┏━━
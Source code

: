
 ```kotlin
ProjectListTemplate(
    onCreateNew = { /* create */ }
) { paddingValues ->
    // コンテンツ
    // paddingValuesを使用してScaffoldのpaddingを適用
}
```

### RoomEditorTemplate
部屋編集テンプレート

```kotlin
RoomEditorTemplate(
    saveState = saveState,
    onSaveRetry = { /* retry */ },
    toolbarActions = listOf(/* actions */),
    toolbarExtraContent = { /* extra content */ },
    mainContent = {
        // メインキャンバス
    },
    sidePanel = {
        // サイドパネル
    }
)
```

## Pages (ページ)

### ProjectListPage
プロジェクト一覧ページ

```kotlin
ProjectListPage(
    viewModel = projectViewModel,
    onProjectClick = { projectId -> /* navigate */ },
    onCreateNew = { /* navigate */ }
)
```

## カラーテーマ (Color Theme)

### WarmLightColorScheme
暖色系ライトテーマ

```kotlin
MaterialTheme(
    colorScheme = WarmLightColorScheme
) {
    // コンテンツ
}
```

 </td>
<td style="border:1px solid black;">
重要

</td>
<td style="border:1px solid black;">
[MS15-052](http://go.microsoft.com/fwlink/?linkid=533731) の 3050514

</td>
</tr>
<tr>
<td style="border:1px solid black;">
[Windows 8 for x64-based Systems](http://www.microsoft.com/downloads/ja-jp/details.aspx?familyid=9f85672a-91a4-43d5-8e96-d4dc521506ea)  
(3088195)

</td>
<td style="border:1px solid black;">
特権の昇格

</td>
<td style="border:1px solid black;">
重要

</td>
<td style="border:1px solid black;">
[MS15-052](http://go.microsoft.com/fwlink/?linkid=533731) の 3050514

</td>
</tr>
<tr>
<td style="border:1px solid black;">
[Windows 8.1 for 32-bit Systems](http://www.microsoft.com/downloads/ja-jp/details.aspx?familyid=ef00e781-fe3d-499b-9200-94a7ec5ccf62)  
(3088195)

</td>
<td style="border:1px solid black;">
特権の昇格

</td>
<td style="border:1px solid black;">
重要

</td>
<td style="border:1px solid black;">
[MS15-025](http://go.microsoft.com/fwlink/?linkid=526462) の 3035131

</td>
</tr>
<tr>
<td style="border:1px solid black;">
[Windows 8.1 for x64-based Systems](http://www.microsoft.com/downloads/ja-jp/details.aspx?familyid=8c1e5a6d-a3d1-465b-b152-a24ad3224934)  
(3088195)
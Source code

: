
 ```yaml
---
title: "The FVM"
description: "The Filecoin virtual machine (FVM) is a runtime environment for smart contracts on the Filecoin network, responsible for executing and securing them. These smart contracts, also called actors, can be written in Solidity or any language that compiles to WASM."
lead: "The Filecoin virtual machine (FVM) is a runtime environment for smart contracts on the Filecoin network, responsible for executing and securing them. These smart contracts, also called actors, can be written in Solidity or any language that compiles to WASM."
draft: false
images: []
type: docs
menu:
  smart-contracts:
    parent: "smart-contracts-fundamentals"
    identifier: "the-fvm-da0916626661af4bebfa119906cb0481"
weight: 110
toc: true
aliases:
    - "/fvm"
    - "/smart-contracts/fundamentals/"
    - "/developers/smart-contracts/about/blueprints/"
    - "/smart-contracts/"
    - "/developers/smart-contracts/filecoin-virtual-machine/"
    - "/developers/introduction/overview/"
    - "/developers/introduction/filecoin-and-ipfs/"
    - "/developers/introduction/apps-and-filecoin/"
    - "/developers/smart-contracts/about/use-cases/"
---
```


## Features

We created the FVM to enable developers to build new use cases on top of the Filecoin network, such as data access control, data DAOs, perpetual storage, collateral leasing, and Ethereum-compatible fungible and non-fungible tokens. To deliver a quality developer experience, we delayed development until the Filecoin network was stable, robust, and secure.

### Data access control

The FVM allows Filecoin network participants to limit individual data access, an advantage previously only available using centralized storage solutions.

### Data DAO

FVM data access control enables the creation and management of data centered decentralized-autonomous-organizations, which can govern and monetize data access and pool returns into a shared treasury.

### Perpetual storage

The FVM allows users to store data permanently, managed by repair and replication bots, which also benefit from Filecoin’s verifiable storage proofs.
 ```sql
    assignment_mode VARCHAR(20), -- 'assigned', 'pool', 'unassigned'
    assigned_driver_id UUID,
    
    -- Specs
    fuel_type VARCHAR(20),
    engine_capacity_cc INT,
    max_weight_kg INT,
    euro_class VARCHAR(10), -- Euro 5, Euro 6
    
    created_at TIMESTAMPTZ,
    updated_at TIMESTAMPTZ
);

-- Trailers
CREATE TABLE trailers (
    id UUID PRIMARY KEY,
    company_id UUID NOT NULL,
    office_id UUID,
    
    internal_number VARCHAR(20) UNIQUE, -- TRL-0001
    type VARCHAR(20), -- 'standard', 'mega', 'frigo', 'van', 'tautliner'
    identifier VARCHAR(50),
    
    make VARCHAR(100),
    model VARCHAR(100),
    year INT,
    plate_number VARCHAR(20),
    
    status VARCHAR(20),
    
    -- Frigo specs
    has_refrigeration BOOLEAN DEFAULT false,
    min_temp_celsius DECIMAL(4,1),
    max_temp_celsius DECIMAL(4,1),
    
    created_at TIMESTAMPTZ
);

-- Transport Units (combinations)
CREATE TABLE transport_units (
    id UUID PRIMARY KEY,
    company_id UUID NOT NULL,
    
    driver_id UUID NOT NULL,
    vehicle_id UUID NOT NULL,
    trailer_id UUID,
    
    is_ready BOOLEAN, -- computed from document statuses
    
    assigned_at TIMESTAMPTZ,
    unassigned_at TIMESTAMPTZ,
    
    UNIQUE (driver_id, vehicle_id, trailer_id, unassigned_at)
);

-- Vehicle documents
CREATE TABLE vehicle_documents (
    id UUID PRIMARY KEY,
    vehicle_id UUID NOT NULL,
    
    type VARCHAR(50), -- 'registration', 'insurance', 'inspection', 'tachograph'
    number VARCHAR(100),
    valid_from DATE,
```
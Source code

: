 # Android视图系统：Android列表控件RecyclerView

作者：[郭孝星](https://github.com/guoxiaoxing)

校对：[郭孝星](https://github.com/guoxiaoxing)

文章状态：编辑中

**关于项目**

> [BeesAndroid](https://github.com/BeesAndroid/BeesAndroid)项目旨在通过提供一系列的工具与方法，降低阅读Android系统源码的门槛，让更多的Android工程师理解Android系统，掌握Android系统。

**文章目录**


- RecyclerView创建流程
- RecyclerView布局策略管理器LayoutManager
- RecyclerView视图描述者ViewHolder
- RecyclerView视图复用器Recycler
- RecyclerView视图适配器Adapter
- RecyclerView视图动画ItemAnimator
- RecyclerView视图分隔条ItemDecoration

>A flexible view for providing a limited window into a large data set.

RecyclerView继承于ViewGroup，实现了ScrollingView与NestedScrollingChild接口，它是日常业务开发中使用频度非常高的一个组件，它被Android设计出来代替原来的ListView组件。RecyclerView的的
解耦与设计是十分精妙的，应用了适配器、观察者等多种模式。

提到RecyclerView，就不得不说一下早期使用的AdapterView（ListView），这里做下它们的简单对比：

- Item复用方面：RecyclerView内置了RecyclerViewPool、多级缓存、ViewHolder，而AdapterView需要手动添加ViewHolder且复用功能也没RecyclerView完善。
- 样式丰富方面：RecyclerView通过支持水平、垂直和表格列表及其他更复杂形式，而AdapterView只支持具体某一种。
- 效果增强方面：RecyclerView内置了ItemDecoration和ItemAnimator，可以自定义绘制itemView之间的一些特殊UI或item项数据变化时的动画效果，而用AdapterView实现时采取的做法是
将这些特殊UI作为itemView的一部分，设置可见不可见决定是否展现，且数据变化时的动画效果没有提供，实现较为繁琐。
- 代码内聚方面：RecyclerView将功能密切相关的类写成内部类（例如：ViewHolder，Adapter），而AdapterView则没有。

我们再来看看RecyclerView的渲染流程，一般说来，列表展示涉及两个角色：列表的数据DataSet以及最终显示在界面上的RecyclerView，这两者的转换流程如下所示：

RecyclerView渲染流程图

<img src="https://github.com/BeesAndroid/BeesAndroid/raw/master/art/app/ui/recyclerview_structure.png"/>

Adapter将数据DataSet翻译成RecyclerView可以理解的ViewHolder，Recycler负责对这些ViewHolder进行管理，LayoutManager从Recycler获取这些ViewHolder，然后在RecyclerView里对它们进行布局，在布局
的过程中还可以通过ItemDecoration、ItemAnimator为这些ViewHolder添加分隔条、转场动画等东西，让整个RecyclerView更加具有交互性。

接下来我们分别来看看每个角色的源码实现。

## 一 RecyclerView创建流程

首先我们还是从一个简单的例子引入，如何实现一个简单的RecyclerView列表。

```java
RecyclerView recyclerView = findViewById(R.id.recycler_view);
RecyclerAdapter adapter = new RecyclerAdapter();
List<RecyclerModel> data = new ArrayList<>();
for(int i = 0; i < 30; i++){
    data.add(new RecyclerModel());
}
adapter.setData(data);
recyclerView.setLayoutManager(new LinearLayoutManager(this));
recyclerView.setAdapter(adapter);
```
┗━━
Here the job is to set down exactly the lines of the material above that fall between the one with "- RecyclerView视图描述者ViewHolder" and the one with "large data set.", inclusive, and nothing beyond them.

- RecyclerView视图描述者ViewHolder
- RecyclerView视图复用器Recycler
- RecyclerView视图适配器Adapter
- RecyclerView视图动画ItemAnimator
- RecyclerView视图分隔条ItemDecoration

>A flexible view for providing a limited window into a large data set.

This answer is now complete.